TO DO — Give again, word for word, every line below from the one that has "4. From the" through the one that has "3. Output the", both included, and no others.
=== EXERCISE DATA ===
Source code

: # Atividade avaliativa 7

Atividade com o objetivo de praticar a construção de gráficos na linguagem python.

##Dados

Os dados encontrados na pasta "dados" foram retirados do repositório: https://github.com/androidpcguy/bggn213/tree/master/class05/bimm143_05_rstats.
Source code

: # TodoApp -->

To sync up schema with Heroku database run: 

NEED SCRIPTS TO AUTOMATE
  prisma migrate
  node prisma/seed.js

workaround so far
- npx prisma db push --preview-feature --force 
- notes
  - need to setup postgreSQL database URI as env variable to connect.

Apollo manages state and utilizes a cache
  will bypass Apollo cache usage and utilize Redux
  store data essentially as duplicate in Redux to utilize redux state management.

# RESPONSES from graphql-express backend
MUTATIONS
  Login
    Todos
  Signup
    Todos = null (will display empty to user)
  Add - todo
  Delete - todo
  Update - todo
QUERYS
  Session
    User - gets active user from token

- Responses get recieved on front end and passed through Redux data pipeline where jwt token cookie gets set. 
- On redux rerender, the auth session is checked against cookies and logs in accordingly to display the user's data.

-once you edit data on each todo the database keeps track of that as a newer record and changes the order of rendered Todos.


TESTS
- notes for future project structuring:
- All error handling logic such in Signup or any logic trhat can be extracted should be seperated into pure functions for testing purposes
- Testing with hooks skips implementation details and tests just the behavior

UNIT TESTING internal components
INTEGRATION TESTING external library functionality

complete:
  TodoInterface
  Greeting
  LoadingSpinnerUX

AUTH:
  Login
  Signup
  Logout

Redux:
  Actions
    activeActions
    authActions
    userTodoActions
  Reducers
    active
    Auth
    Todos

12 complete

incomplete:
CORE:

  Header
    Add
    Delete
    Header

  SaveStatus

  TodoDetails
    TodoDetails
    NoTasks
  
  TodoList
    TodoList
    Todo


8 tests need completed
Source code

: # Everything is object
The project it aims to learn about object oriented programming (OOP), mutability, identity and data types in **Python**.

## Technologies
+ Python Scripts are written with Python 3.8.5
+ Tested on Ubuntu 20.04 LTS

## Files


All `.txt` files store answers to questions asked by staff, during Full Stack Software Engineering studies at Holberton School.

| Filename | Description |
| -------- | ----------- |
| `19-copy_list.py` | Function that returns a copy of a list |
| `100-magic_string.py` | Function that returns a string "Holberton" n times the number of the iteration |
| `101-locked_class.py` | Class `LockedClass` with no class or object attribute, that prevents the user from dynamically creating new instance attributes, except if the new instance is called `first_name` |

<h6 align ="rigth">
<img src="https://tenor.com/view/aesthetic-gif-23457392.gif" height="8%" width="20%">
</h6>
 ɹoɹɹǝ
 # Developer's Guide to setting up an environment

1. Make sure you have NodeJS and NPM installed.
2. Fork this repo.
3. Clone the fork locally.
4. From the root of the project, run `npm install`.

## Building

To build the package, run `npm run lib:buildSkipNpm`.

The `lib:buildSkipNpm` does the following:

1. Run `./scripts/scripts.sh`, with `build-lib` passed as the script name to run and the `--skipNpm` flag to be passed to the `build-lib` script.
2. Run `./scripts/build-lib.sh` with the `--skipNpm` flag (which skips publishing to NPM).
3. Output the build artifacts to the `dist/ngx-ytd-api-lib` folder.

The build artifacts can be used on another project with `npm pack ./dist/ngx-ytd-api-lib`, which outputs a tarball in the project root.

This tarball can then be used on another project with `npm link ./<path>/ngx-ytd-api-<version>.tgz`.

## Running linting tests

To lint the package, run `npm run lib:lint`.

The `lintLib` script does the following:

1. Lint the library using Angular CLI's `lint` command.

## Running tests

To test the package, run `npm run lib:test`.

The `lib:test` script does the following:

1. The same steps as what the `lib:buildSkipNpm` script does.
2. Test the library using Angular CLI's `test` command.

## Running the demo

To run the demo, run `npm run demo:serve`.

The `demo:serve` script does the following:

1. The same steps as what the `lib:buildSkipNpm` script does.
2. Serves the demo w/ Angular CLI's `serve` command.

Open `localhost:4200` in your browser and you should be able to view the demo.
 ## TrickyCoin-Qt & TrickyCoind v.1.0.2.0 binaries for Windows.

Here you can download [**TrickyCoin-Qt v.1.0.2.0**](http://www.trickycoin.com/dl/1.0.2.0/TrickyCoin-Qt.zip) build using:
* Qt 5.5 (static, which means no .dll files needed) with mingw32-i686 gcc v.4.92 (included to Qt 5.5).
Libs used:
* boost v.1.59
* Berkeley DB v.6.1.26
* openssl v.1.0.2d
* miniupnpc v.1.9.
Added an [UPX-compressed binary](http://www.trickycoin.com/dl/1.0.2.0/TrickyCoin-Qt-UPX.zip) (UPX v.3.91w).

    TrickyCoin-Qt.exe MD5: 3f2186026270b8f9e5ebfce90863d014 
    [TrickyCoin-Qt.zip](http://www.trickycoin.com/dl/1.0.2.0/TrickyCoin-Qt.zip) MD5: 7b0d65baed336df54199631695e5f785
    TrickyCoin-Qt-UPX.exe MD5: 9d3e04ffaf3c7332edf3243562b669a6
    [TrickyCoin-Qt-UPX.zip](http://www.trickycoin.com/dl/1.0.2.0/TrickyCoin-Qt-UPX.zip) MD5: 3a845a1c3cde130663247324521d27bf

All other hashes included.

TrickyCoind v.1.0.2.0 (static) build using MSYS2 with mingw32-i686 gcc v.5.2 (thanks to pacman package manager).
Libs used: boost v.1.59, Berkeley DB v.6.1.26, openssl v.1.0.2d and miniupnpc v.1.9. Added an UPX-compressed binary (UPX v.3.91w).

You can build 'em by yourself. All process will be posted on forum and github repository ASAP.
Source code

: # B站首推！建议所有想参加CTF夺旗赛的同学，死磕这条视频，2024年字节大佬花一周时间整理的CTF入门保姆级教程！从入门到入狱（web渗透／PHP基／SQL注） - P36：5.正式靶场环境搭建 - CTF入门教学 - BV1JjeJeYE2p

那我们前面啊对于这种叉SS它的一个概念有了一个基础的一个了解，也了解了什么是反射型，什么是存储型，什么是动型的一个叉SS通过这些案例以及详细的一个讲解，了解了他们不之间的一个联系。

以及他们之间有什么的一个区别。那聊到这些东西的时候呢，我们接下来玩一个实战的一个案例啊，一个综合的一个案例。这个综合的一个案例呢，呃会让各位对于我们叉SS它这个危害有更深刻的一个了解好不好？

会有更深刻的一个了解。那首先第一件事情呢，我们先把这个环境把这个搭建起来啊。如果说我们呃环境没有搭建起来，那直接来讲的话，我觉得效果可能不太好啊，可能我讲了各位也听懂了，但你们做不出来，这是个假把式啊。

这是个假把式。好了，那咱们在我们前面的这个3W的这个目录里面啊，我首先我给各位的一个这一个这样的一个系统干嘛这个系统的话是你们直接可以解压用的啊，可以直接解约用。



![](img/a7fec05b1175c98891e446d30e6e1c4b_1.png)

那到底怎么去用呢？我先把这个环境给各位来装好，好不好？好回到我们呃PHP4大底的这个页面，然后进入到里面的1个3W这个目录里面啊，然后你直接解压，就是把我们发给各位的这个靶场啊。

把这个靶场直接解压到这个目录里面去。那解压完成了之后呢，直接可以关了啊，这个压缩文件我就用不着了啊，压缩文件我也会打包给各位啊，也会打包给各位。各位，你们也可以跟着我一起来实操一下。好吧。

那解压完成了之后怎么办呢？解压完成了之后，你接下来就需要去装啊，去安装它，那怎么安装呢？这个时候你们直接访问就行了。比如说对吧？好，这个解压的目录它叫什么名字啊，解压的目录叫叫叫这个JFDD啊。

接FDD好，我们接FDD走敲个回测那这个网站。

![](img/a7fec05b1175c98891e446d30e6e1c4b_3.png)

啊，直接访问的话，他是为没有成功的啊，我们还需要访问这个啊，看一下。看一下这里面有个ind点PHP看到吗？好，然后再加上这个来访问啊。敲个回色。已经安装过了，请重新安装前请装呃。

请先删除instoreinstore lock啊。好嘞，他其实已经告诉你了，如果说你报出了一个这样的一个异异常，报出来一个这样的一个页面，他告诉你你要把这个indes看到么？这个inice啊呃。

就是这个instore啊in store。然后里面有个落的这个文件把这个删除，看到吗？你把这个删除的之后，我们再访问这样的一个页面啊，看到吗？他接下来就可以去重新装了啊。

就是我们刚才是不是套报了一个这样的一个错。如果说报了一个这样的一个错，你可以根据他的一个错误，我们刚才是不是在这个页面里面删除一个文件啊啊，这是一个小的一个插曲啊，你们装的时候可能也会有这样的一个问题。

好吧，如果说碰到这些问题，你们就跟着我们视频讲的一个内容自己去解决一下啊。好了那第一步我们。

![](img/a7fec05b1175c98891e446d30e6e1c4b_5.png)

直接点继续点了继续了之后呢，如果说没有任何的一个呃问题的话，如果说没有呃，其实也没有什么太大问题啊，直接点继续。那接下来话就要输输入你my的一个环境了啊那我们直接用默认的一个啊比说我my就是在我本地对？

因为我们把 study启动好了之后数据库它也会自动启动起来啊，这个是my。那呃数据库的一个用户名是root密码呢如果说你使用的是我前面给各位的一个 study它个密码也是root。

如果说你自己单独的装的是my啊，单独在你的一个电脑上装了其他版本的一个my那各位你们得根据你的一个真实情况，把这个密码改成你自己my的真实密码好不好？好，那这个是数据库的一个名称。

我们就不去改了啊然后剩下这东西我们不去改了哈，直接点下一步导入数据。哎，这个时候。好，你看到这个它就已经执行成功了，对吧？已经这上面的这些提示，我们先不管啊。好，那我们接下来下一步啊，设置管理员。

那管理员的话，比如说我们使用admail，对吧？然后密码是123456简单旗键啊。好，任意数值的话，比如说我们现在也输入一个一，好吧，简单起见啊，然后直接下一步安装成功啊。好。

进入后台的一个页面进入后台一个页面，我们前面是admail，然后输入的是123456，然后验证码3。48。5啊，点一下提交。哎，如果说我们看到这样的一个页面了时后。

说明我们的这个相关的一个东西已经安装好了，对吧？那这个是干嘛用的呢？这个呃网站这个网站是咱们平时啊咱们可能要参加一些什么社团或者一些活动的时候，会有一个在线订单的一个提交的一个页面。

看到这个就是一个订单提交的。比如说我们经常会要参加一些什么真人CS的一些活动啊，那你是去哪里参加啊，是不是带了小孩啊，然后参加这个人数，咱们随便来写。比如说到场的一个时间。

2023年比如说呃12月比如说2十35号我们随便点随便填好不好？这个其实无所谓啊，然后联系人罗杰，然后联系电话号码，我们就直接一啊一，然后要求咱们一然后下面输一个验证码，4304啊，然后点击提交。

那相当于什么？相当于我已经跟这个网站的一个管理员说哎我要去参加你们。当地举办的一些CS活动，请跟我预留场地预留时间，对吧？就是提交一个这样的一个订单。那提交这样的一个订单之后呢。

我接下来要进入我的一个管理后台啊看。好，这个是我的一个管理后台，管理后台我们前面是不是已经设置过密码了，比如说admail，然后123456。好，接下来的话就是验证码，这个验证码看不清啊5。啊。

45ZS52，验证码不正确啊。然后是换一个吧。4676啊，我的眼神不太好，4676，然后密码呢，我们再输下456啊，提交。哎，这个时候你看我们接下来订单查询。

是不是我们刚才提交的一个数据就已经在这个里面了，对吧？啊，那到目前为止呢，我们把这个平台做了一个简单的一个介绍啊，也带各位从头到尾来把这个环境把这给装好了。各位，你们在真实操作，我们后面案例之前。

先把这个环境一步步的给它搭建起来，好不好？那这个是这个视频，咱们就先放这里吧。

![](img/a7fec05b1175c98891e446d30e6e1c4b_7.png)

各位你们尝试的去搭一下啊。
===
RESPONSE AREA —
4. From the root of the project, run `npm install`.

## Building

To build the package, run `npm run lib:buildSkipNpm`.

The `lib:buildSkipNpm` does the following:

1. Run `./scripts/scripts.sh`, with `build-lib` passed as the script name to run and the `--skipNpm` flag to be passed to the `build-lib` script.
2. Run `./scripts/build-lib.sh` with the `--skipNpm` flag (which skips publishing to NPM).
3. Output the build artifacts to the `dist/ngx-ytd-api-lib` folder.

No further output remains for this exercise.